There has been a huge shake-up in our program and with our track owners. As of today, the California Micro-Racing Assoc. will cease to exist. Two of the four track owners have joined together and decided to combine their tracks and make an entirely new 4-lane road course, and have it operated by a new sanctioning body they have formed. 

This leaves me and one other with small 'bull-ring" 4-lane ovals to form a new sanctioning body to continue the program we have been running for quite some time. Both the existing track and the new track about to be built have been redesigned to allow the turns at opposing ends to be removed to create one large oval with 14' straights, as well as run their original configurations. While this change makes the corners at the new track to be tighter, it does allow it to have longer straights in its stand alone format.
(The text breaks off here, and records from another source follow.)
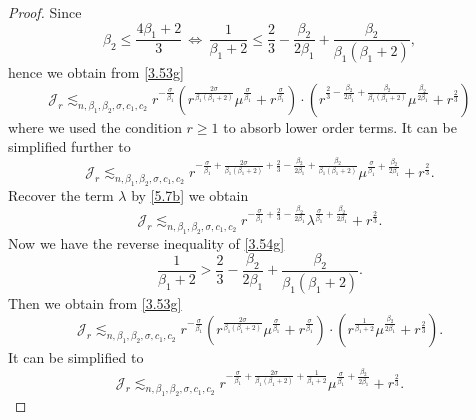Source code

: \documentclass{article}
\numberwithin{equation}{section}
\numberwithin{equation}{section}
\theoremstyle{definition}
\begin{document}
\begin{proof}
 Since
\begin{equation}\label{3.54g}
	\beta_2\le  \frac{4\beta_1+2}{3} \,\Longleftrightarrow\,\frac{1}{\beta_1+2}\le  \frac{2}{3}-\frac{\beta_2}{2\beta_1}+\frac{\beta_2}{\beta_1(\beta_1+2)},
\end{equation}
hence we obtain from \eqref{3.53g}
\begin{equation}
	\mathcal{J}_r\lesssim_{n,\beta_1,\beta_2,\sigma,c_1,c_2} r^{-\frac{\sigma }{\beta_1}}\left( r^{\frac{2\sigma }{\beta_1(\beta_1+2)}}\mu^{\frac{\sigma }{\beta_1}}+r^{\frac{\sigma }{\beta_1}} \right) \!\cdot \! \left( r^{\frac{2}{3}-\frac{\beta_2}{2\beta_1}+ \frac{\beta_2}{\beta_1(\beta_1+2)}}\mu ^{\frac{\beta_2}{2\beta_1}}+r^{\frac{2}{3}} \right) 
\end{equation}
where we used the condition $r\ge 1$ to absorb lower order terms. It can be simplified further to
\begin{equation}
	\mathcal{J}_r\lesssim_{n,\beta_1,\beta_2,\sigma ,c_1,c_2}r^{-\frac{\sigma }{\beta_1}+{\frac{2\sigma }{\beta_1(\beta_1+2)}}+\frac{2}{3}-\frac{\beta_2}{2\beta_1}+\frac{\beta_2}{\beta_1(\beta_1+2)}}\mu^{\frac{\sigma }{\beta_1}+\frac{\beta_2}{2\beta_1}}+r^{\frac{2}{3}}.
\end{equation}
Recover the term $\lambda$ by \eqref{5.7b} we obtain
\begin{equation}
	\mathcal{J}_r\lesssim_{n,\beta_1, \beta_2,\sigma ,c_1,c_2} r^{-\frac{\sigma }{\beta_1}+\frac{2}{3}-\frac{\beta_2}{2\beta_1}}\lambda^{\frac{\sigma }{\beta_1}+\frac{\beta_2}{2\beta_1}}+r^{\frac{2}{3}}.
\end{equation}
 Now we have the reverse inequality of \eqref{3.54g}
\begin{equation}
	\frac{1}{\beta_1+2}>\frac{2}{3}- \frac{\beta_2}{2\beta_1}+\frac{\beta_2}{\beta_1(\beta_1+2)}.
\end{equation}
Then we obtain from \eqref{3.53g}
\begin{equation}
	\mathcal{J}_r\lesssim_{n,\beta_1,\beta_2,\sigma ,c_1,c_2} r^{-\frac{\sigma }{\beta_1}}\left( r^{\frac{2\sigma }{\beta_1(\beta_1+2)}}\mu^{\frac{\sigma }{\beta_1}}+r^{\frac{\sigma }{\beta_1}} \right) \!\cdot \! \left( r^{\frac{1}{\beta_1+2}}\mu^{\frac{\beta_2}{2\beta_1}}+r^{\frac{2}{3}} \right).
\end{equation}
It can be simplified to
\begin{equation}
	\mathcal{J}_r\lesssim_{n,\beta_1,\beta_2,\sigma ,c_1,c_2} r^{-\frac{\sigma }{\beta_1}+\frac{2\sigma }{\beta_1(\beta_1+2)}+\frac{1}{\beta_1+2}} \mu ^{\frac{\sigma }{\beta_1}+\frac{\beta_2}{2\beta_1}}+r^{\frac{2}{3}}.

\end{equation}
\end{proof}
\end{document}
The Lap Timer 2000 by Greg Braun will be installed so that it may be moved from one track to the other, allowing both tracks to enjoy the same precision lap counting and timing. 

As such, the new sanctioning body for the two (and combined third) oval tracks will now be known as the Fresno Slot-Racing Association, and a new website will be published sometime early next week at The FSRA. We still invite anyone in the Fresno Area to come and race with us, our season will begin as scheduled.


----------



## FastMann (Dec 19, 2006)

Pete McKay said:


> Sometimes it’s good to get the word out. After our initial posting I received mail from 6 local area guys who race HO cars, one of whom I raced with some 15 years ago and lost contact with. He is now coming onboard with us and going to build several cars for our series. He has also donated 3 brand new 75 ohm Parma controllers with adjustable braking to the new track.


That's what the Internet's here for. Sounds like everyone had a good time.


----------